What makes our approach different from a standard rover build.

POWER

Bottom-mounted solar panels

The panels sit on the underside of the rover. Because the rocker-bogie suspension is flexible, the panels can tilt upward to catch sunlight even when the sun sits low on the horizon — like on the lunar south pole. This is the opposite of where most designs place them, and it works because of how the suspension geometry shifts.

COMMS

LoRa fallback communication

When the rover moves beyond WiFi range (which happens quickly in field conditions), it automatically falls back to LoRa.
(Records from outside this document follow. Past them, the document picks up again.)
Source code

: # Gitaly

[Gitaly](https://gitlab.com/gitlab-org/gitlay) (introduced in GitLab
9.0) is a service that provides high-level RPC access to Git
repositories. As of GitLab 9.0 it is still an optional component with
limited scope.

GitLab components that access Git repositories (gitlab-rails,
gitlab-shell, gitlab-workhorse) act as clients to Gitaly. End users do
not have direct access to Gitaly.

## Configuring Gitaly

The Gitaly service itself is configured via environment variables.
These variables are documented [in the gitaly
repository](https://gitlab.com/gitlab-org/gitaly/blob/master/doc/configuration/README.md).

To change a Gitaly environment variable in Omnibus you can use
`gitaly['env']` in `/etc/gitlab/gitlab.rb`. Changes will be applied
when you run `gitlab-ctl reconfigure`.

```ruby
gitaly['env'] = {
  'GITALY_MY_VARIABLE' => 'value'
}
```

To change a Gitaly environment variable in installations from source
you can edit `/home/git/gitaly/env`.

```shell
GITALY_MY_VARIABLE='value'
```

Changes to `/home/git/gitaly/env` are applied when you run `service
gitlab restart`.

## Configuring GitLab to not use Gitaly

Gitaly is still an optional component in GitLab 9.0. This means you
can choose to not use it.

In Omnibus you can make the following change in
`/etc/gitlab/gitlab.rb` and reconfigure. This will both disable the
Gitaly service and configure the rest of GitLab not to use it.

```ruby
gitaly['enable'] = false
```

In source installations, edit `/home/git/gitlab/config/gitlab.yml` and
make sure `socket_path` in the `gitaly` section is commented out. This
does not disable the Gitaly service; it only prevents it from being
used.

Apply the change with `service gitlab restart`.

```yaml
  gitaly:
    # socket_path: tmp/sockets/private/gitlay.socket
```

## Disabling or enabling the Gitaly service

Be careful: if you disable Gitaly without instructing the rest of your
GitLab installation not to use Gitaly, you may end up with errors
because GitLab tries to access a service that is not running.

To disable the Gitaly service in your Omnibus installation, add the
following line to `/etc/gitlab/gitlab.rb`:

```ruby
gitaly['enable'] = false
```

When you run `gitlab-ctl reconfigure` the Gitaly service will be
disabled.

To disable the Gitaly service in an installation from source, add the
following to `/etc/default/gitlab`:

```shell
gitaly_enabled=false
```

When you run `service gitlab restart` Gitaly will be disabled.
This gives astronauts basic command capability up to ~1 km without any manual switching. LoRa is low-power and doesn’t need infrastructure — just a transmitter module and a receiver.

SOFTWARE

Astronaut-friendly control app

The rover is controlled through a web app designed for people who aren’t engineers. Predefined commands cover common tasks. There’s also an AI-powered interface that can generate control code dynamically — an astronaut describes what they want the rover to do in plain language, and the system writes the command.

NETWORK

Local-only networking

A laptop hosts a LAN that the rover connects to directly. No internet dependency. This matters because HERA simulations don’t have external network access, and real lunar missions obviously won’t either.

MOBILITY

Half-tread wheel system

Rather than bare wheels or full tank treads, we use a half-tread design. It gives meaningfully more grip than wheels alone (important on loose regolith) without the weight and complexity penalty of full treads. Each of the 6 wheels is independently motored.

MECHANICAL

Powered suspension

The suspension isn’t just passive — it actively adjusts the rover’s body position. It can shift to match terrain angles or orient the chassis toward the sun for better solar charging. This dual purpose (terrain adaptation + power optimization) comes from a single mechanical system.